### Exercise brief
Copy all lines in the data that contain the string "wear".
[[ Exercise materials open ]]
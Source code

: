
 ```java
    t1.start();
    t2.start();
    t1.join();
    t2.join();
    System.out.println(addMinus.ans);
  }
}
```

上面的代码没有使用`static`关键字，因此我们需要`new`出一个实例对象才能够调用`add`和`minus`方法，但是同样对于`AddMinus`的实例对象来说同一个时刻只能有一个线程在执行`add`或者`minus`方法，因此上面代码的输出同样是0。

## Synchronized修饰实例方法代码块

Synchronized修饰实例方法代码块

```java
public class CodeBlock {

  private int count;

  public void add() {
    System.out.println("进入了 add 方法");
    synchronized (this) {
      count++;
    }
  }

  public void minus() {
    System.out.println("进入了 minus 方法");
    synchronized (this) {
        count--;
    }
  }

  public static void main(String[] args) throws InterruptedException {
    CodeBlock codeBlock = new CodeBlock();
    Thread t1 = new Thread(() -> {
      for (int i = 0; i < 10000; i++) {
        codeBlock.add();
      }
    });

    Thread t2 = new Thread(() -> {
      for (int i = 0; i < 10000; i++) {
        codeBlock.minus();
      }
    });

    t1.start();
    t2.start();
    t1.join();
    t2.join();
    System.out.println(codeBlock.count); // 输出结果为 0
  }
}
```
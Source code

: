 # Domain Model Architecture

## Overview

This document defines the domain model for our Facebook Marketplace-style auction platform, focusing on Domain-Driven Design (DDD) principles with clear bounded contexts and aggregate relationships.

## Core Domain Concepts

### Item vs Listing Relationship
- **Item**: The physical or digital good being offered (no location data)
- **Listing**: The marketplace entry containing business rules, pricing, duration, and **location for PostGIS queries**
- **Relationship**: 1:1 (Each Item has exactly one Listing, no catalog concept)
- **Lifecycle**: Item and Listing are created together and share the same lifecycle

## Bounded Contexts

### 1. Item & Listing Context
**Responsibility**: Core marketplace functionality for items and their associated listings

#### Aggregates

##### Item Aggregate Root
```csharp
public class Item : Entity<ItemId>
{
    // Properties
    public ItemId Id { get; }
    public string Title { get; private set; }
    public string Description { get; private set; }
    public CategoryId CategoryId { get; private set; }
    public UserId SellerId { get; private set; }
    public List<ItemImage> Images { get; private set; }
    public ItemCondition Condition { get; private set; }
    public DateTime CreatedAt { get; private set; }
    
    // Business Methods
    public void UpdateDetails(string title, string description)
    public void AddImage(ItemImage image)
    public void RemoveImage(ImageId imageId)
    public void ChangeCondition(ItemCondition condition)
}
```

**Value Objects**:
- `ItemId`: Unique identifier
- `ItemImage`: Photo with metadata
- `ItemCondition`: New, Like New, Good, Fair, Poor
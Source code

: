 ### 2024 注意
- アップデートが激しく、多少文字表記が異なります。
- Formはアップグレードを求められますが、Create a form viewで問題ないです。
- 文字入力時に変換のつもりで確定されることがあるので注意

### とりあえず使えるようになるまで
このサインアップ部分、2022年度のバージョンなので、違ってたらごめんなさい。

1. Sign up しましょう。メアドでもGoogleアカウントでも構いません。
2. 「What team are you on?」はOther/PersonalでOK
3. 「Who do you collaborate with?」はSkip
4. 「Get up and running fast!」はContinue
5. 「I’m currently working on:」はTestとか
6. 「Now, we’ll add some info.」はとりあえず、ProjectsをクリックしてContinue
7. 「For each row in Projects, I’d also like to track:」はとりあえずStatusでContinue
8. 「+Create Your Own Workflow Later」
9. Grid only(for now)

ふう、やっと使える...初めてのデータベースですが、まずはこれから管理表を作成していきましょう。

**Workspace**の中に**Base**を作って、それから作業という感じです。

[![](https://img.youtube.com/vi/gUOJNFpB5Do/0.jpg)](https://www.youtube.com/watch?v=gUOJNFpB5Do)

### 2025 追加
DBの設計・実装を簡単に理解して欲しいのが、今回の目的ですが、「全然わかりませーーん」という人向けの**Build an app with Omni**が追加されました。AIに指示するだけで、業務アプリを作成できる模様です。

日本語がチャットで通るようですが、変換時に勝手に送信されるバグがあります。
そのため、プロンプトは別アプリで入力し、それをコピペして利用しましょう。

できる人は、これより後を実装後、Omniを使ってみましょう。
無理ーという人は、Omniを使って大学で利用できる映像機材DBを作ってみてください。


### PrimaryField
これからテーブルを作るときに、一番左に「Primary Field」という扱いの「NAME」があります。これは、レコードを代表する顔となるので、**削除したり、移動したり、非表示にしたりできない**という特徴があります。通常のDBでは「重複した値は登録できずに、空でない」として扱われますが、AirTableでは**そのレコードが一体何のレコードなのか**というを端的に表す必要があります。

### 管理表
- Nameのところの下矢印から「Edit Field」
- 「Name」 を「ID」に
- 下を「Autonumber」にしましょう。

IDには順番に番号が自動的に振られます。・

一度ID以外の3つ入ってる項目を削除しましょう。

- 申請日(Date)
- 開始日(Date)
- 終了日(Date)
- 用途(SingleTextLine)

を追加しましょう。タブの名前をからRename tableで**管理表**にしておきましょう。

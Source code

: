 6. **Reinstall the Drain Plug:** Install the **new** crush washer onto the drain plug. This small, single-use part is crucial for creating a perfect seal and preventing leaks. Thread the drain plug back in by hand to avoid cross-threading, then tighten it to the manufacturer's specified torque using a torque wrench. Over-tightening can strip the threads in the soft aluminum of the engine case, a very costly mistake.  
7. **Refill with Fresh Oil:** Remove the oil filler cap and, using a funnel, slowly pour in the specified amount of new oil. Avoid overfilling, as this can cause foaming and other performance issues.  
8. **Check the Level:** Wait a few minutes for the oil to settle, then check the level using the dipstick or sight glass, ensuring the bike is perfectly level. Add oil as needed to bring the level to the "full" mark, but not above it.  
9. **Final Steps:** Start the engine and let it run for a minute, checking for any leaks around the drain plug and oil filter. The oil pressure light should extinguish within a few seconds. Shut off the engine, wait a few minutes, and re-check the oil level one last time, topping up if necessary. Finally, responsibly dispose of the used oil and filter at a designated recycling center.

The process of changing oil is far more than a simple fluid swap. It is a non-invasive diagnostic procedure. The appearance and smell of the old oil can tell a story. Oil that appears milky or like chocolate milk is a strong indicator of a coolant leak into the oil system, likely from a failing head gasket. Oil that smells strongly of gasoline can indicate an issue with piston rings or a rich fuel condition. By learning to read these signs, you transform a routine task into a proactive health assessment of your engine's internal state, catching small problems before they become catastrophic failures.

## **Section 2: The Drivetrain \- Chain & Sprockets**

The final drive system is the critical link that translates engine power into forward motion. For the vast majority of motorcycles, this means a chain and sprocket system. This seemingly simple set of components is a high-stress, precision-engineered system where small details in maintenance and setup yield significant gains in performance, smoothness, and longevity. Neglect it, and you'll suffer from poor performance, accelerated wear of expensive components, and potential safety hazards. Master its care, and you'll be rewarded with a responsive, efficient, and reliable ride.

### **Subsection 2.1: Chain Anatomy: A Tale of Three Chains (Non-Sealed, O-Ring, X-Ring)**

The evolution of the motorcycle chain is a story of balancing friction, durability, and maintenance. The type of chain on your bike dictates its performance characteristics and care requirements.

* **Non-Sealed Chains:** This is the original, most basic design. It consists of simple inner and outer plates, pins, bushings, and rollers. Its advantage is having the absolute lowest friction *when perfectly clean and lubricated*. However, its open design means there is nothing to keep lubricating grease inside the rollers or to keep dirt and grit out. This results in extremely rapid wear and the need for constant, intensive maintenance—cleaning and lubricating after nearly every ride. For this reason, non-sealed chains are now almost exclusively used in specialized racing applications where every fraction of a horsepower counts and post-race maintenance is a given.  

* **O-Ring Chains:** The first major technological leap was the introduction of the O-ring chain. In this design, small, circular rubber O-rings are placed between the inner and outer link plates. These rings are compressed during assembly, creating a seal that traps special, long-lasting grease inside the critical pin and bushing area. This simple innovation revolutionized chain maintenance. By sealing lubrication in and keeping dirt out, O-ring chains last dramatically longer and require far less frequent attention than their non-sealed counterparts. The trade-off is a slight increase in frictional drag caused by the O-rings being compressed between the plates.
[[ Exercise materials closed ]]
### Answer
The final drive system is the critical link that translates engine power into forward motion. For the vast majority of motorcycles, this means a chain and sprocket system. This seemingly simple set of components is a high-stress, precision-engineered system where small details in maintenance and setup yield significant gains in performance, smoothness, and longevity. Neglect it, and you'll suffer from poor performance, accelerated wear of expensive components, and potential safety hazards. Master its care, and you'll be rewarded with a responsive, efficient, and reliable ride.
* **Non-Sealed Chains:** This is the original, most basic design. It consists of simple inner and outer plates, pins, bushings, and rollers. Its advantage is having the absolute lowest friction *when perfectly clean and lubricated*. However, its open design means there is nothing to keep lubricating grease inside the rollers or to keep dirt and grit out. This results in extremely rapid wear and the need for constant, intensive maintenance—cleaning and lubricating after nearly every ride. For this reason, non-sealed chains are now almost exclusively used in specialized racing applications where every fraction of a horsepower counts and post-race maintenance is a given.  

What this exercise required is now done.